Tara tidak sempat untuk mempedulikannya. Laki-laki itu segera membuka tali yang mengikat lengan dan kakinya untuk menyelamatkan pasukannya. Sialan Marvel. Menyanderanya saat laki-laki itu tengah lengah. Sekarang tidak ada ampun lagi bagi laki-laki itu.
Namun saat akan bergerak, sebuah todongan pistol langsung mengacu pada dahinya. Tara terdiam sesaat menatap Bima, lawannya yang cukup tangguh. Wakil dari Marvel. Mata Tara sama sekali tidak menunjukkan raut ketakutan sama sekali. Dia sedang mencari celah untuk menyerang. Benar saja, begitu dia menemukannya dengan cepat Tara berkelit dan melumpuhkan Bima. Well, Bima memang bukan tandingannya.

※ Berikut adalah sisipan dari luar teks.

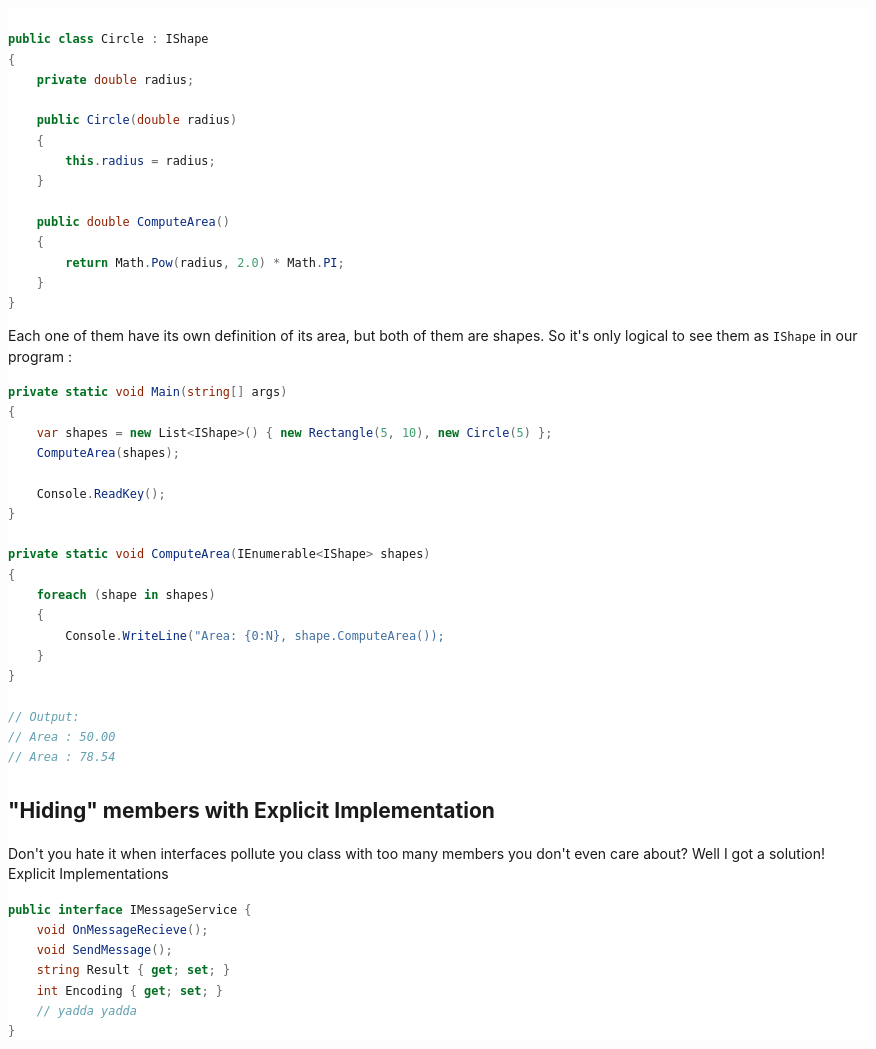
 ```cs

public class Circle : IShape
{
    private double radius;

    public Circle(double radius)
    {
        this.radius = radius;
    }

    public double ComputeArea()
    {
        return Math.Pow(radius, 2.0) * Math.PI;
    }
}

```

Each one of them have its own definition of its area, but both of them are shapes. So it's only logical to see them as `IShape` in our program :

```cs
private static void Main(string[] args)
{
    var shapes = new List<IShape>() { new Rectangle(5, 10), new Circle(5) };
    ComputeArea(shapes);

    Console.ReadKey();
}

private static void ComputeArea(IEnumerable<IShape> shapes) 
{
    foreach (shape in shapes)
    {
        Console.WriteLine("Area: {0:N}, shape.ComputeArea());
    }
}

// Output:
// Area : 50.00
// Area : 78.54

```



## "Hiding" members with Explicit Implementation


Don't you hate it when interfaces pollute you class with too many members you don't even care about? Well I got a solution! Explicit Implementations

```cs
public interface IMessageService {
    void OnMessageRecieve();
    void SendMessage();
    string Result { get; set; }
    int Encoding { get; set; }
    // yadda yadda
}

```
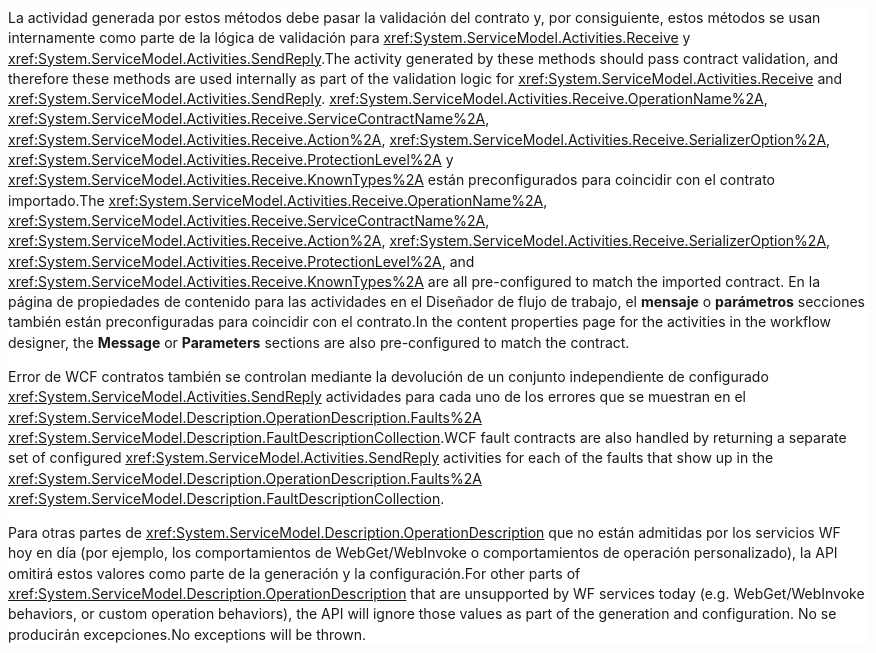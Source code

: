 <span data-ttu-id="d4c86-304">La actividad generada por estos métodos debe pasar la validación del contrato y, por consiguiente, estos métodos se usan internamente como parte de la lógica de validación para <xref:System.ServiceModel.Activities.Receive> y <xref:System.ServiceModel.Activities.SendReply>.</span><span class="sxs-lookup"><span data-stu-id="d4c86-304">The activity generated by these methods should pass contract validation, and therefore these methods are used internally as part of the validation logic for <xref:System.ServiceModel.Activities.Receive> and <xref:System.ServiceModel.Activities.SendReply>.</span></span> <span data-ttu-id="d4c86-305">
  <xref:System.ServiceModel.Activities.Receive.OperationName%2A>, <xref:System.ServiceModel.Activities.Receive.ServiceContractName%2A>, <xref:System.ServiceModel.Activities.Receive.Action%2A>, <xref:System.ServiceModel.Activities.Receive.SerializerOption%2A>, <xref:System.ServiceModel.Activities.Receive.ProtectionLevel%2A> y <xref:System.ServiceModel.Activities.Receive.KnownTypes%2A> están preconfigurados para coincidir con el contrato importado.</span><span class="sxs-lookup"><span data-stu-id="d4c86-305">The <xref:System.ServiceModel.Activities.Receive.OperationName%2A>,  <xref:System.ServiceModel.Activities.Receive.ServiceContractName%2A>,  <xref:System.ServiceModel.Activities.Receive.Action%2A>,  <xref:System.ServiceModel.Activities.Receive.SerializerOption%2A>,  <xref:System.ServiceModel.Activities.Receive.ProtectionLevel%2A>, and <xref:System.ServiceModel.Activities.Receive.KnownTypes%2A> are all pre-configured to match the imported contract.</span></span> <span data-ttu-id="d4c86-306">En la página de propiedades de contenido para las actividades en el Diseñador de flujo de trabajo, el **mensaje** o **parámetros** secciones también están preconfiguradas para coincidir con el contrato.</span><span class="sxs-lookup"><span data-stu-id="d4c86-306">In the content properties page for the activities in the workflow designer, the **Message** or **Parameters** sections are also pre-configured to match the contract.</span></span>  
  
 <span data-ttu-id="d4c86-307">Error de WCF contratos también se controlan mediante la devolución de un conjunto independiente de configurado <xref:System.ServiceModel.Activities.SendReply> actividades para cada uno de los errores que se muestran en el <xref:System.ServiceModel.Description.OperationDescription.Faults%2A> <xref:System.ServiceModel.Description.FaultDescriptionCollection>.</span><span class="sxs-lookup"><span data-stu-id="d4c86-307">WCF fault contracts are also handled by returning a separate set of configured <xref:System.ServiceModel.Activities.SendReply> activities for each of the faults that show up in the <xref:System.ServiceModel.Description.OperationDescription.Faults%2A> <xref:System.ServiceModel.Description.FaultDescriptionCollection>.</span></span>  
  
 <span data-ttu-id="d4c86-308">Para otras partes de <xref:System.ServiceModel.Description.OperationDescription> que no están admitidas por los servicios WF hoy en día (por ejemplo, los comportamientos de WebGet/WebInvoke o comportamientos de operación personalizado), la API omitirá estos valores como parte de la generación y la configuración.</span><span class="sxs-lookup"><span data-stu-id="d4c86-308">For other parts of <xref:System.ServiceModel.Description.OperationDescription> that are unsupported by WF services today (e.g. WebGet/WebInvoke behaviors, or custom operation behaviors), the API will ignore those values as part of the generation and configuration.</span></span> <span data-ttu-id="d4c86-309">No se producirán excepciones.</span><span class="sxs-lookup"><span data-stu-id="d4c86-309">No exceptions will be thrown.</span></span>
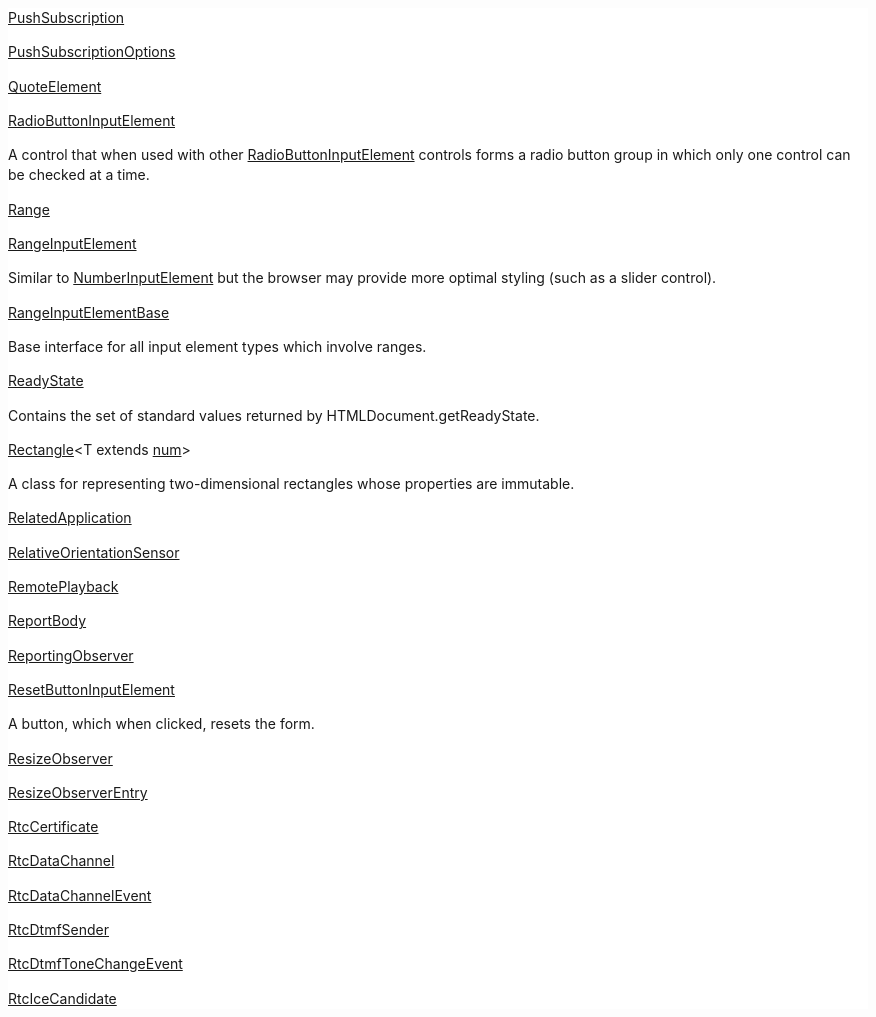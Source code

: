 [PushSubscription](pushsubscription-class)

[PushSubscriptionOptions](pushsubscriptionoptions-class)

[QuoteElement](quoteelement-class)

[RadioButtonInputElement](radiobuttoninputelement-class)

A control that when used with other
[RadioButtonInputElement](radiobuttoninputelement-class) controls forms
a radio button group in which only one control can be checked at a time.

[Range](range-class)

[RangeInputElement](rangeinputelement-class)

Similar to [NumberInputElement](numberinputelement-class) but the
browser may provide more optimal styling (such as a slider control).

[RangeInputElementBase](rangeinputelementbase-class)

Base interface for all input element types which involve ranges.

[ReadyState](readystate-class)

Contains the set of standard values returned by
HTMLDocument.getReadyState.

[Rectangle](../dart-math/rectangle-class)\<T extends
[num](../dart-core/num-class)\>

A class for representing two-dimensional rectangles whose properties are
immutable.

[RelatedApplication](relatedapplication-class)

[RelativeOrientationSensor](relativeorientationsensor-class)

[RemotePlayback](remoteplayback-class)

[ReportBody](reportbody-class)

[ReportingObserver](reportingobserver-class)

[ResetButtonInputElement](resetbuttoninputelement-class)

A button, which when clicked, resets the form.

[ResizeObserver](resizeobserver-class)

[ResizeObserverEntry](resizeobserverentry-class)

[RtcCertificate](rtccertificate-class)

[RtcDataChannel](rtcdatachannel-class)

[RtcDataChannelEvent](rtcdatachannelevent-class)

[RtcDtmfSender](rtcdtmfsender-class)

[RtcDtmfToneChangeEvent](rtcdtmftonechangeevent-class)

[RtcIceCandidate](rtcicecandidate-class)
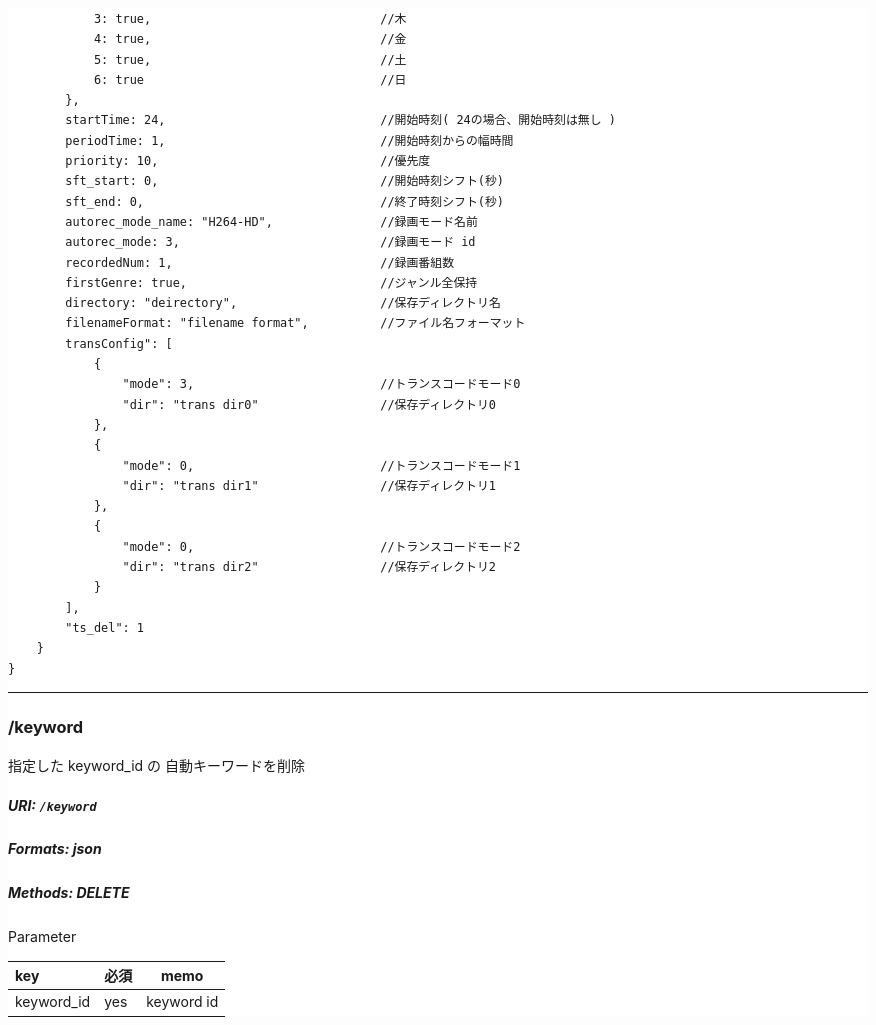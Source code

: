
 ```
            3: true,                                //木
            4: true,                                //金
            5: true,                                //土
            6: true                                 //日
        },
        startTime: 24,                              //開始時刻( 24の場合、開始時刻は無し )
        periodTime: 1,                              //開始時刻からの幅時間
        priority: 10,                               //優先度
        sft_start: 0,                               //開始時刻シフト(秒)
        sft_end: 0,                                 //終了時刻シフト(秒)
        autorec_mode_name: "H264-HD",               //録画モード名前
        autorec_mode: 3,                            //録画モード id
        recordedNum: 1,                             //録画番組数
        firstGenre: true,                           //ジャンル全保持
        directory: "deirectory",                    //保存ディレクトリ名
        filenameFormat: "filename format",          //ファイル名フォーマット
        transConfig": [
            {
                "mode": 3,                          //トランスコードモード0
                "dir": "trans dir0"                 //保存ディレクトリ0
            },
            {
                "mode": 0,                          //トランスコードモード1
                "dir": "trans dir1"                 //保存ディレクトリ1
            },
            {
                "mode": 0,                          //トランスコードモード2
                "dir": "trans dir2"                 //保存ディレクトリ2
            }
        ],
        "ts_del": 1
    }
}
```

---
### /keyword

指定した keyword_id の 自動キーワードを削除

##### URI: ``/keyword ``
##### Formats: json

##### Methods: DELETE

Parameter

|key         |必須 |memo       |
|:-----------|----|-----------|
|keyword_id  |yes |keyword id |
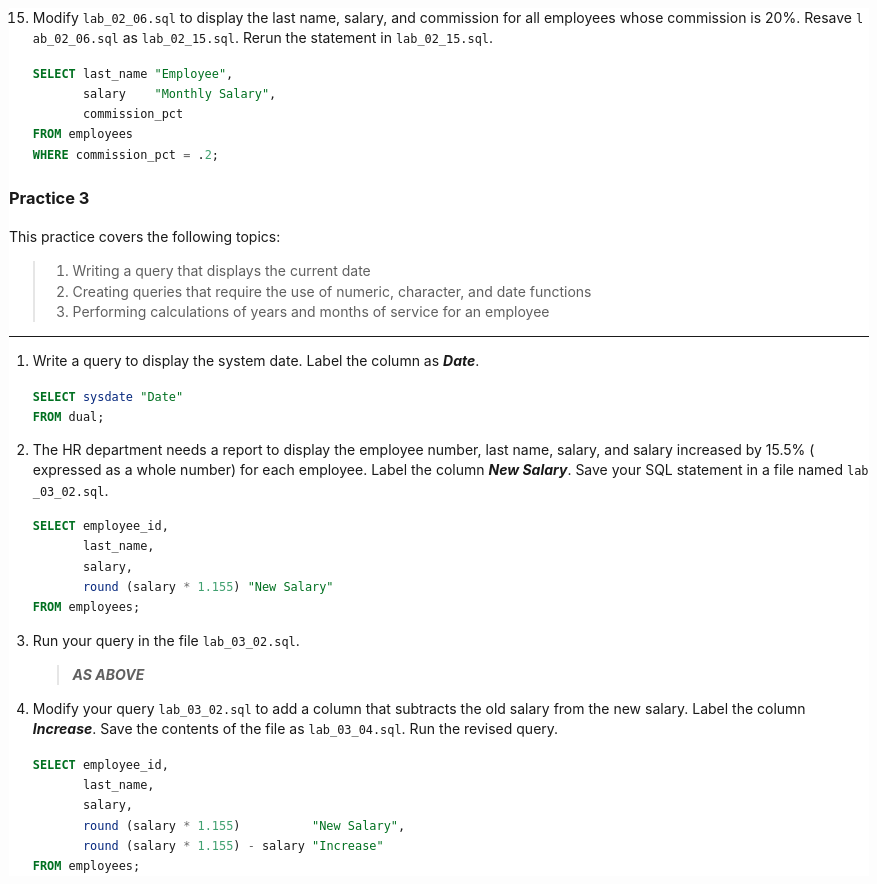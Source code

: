 15. Modify  `lab_02_06.sql` to display the last name, salary, and commission for all employees whose commission is 20%.
    Resave `lab_02_06.sql` as `lab_02_15.sql`. Rerun the statement in `lab_02_15.sql`.
    ```sql
    SELECT last_name "Employee",
           salary    "Monthly Salary",
           commission_pct
    FROM employees
    WHERE commission_pct = .2;
    ```

### Practice 3

This practice covers the following topics:
> 1. Writing a query that displays the current date
> 2. Creating queries that require the use of numeric, character, and date functions
> 3. Performing calculations of years and months of service for an employee

***

1. Write a query to display the system date. Label the column as ***Date***.
    ```sql
    SELECT sysdate "Date"
    FROM dual;
    ```

2. The HR department needs a report to display the employee number, last name, salary, and salary increased by 15.5% (
   expressed as a whole number) for each employee. Label the column ***New Salary***. Save your SQL statement in a file
   named `lab_03_02.sql`.
    ```sql
    SELECT employee_id,
           last_name,
           salary,
           round (salary * 1.155) "New Salary"
    FROM employees;
    ```

3. Run your query in the file `lab_03_02.sql`.
   > ***AS ABOVE***

4. Modify your query `lab_03_02.sql` to add a column that subtracts the old salary from the new salary. Label the
   column ***Increase***. Save the contents of the file as `lab_03_04.sql`. Run the revised query.
    ```sql
    SELECT employee_id,
           last_name,
           salary,
           round (salary * 1.155)          "New Salary",
           round (salary * 1.155) - salary "Increase"
    FROM employees;
    ```
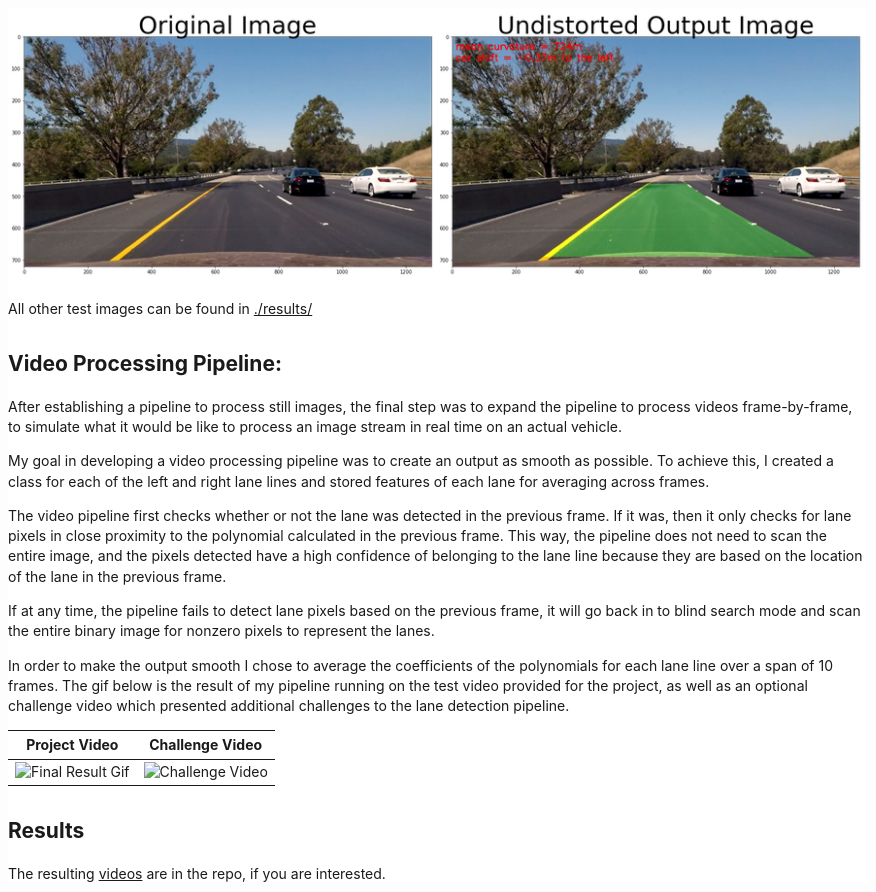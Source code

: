 <p align="center">
  <img src="./img/goal_image_01.png" width="960">
</p>

All other test images can be found in [./results/](./results/)

## Video Processing Pipeline:
After establishing a pipeline to process still images, the final step was to expand the pipeline to process videos frame-by-frame, to simulate what it would be like to process an image stream in real time on an actual vehicle. 

My goal in developing a video processing pipeline was to create an output as smooth as possible. To achieve this, I created a class for each of the left and right lane lines and stored features of each lane for averaging across frames.

The video pipeline first checks whether or not the lane was detected in the previous frame. If it was, then it only checks for lane pixels in close proximity to the polynomial calculated in the previous frame. This way, the pipeline does not need to scan the entire image, and the pixels detected have a high confidence of belonging to the lane line because they are based on the location of the lane in the previous frame. 

If at any time, the pipeline fails to detect lane pixels based on the previous frame, it will go back in to blind search mode and scan the entire binary image for nonzero pixels to represent the lanes.

In order to make the output smooth I chose to average the coefficients of the polynomials for each lane line over a span of 10 frames. The gif below is the result of my pipeline running on the test video provided for the project, as well as an  optional challenge video which presented additional challenges to the lane detection pipeline.

|Project Video|Challenge Video|
|-------------|-------------|
|![Final Result Gif](./results/P4_adv_lane_lines_project_video.gif)|![Challenge Video](./results/P4_adv_lane_lines_challenge_video.gif)|

## Results

The resulting [videos](./results/) are in the repo, if you are interested.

Marvel melihat sebagian pasukannya yang mulai tumbang. Laki-laki itu mengumpat kesal dengan kecerobohan bawahannya yang membebaskan Tara. Harusnya dia memang langsung membunuh saja laki-laki itu saat mereka berhasil menangkapnya. Tidak perlu menunggu pasukan lawan untuk melihat kelemahan bosnya. Rencan Marvel untuk melumpuhkan Tara di depan mata anak buah Tara hancur sudah.
Janu Reymond Kastara namanya. Laki-laki yang tidak pernah mengenal takut bahkan sangat menginginkan kematian. Semenjak Tara masuk dalam kelompok mafia yang berlambang serigala tersebut kelompok itu menjadi sangat kuat. Membuat Marvel menjadi kelabakan. Terlebih lagi setelah pemimpin sebelumnya meninggal hingga Tara yang menggantikannya. Kepemimpinan Tara jelas sekali membuat kelompok Marvel makin berada di bawah tekanan. Perang kekuasaan untuk menentukan siapa yang lebih memimpinpun tidak terhindarkan.
Pertempuran ini bukan kali pertamanya terjadi. Kendatipun mereka tidak akan sering melakukannya. Sebagai kelompok mafia, bertarungan dengan otot sangat jarang mereka lakukan. Hanya dalam kondisi tertentu ketika menuntaskan suatu masalah pemberontakan. Namun dengan Tara pengecualian. Hal ini menyangkut harga diri masing-masing kubu. Menghancurkan dengan otak saja. tidak cukup. Membunuh salah satu akan membuat mereka lebih puas.
Tara keluar dari bangunan itu begitu juga dengan yang lainnya. Suatu saat nanti pertarungan ini akan kembali terjadi. Entah dia sendiri yang akan bertarung melawan laki-laki itu atau pun dengan kelompoknya. Yang jelas untuk sekarang mereka sudah seri. Namun satu hal yang pasti harga dirinya akan dikembalikan lagi suatu saat nanti.
Melewati jalan pulang Tara mampir sebentar ke apotik sekedar membeli obat merah dan alkohol untuk membersihkan lebamnya. Pria itu sudah akan melajukan kendaraanya saat seseorang tiba-tiba naik ke atas motornya.
"Tolong pergi sekarang!! Please!!" Gadis itu sangat jelas sekali menunjukkan raut ketakutan. Jika saja Tara dalam kondisi yang santai mungkin dia akan menurunkan gadis itu saat itu juga. Mau tidak mau Tara terpaksa membawa gadis itu untuk sementara. Beberapa kali Tara juga turut melihat ke kaca spion memastikan apa benar-benar tidak ada yang mengikuti mereka.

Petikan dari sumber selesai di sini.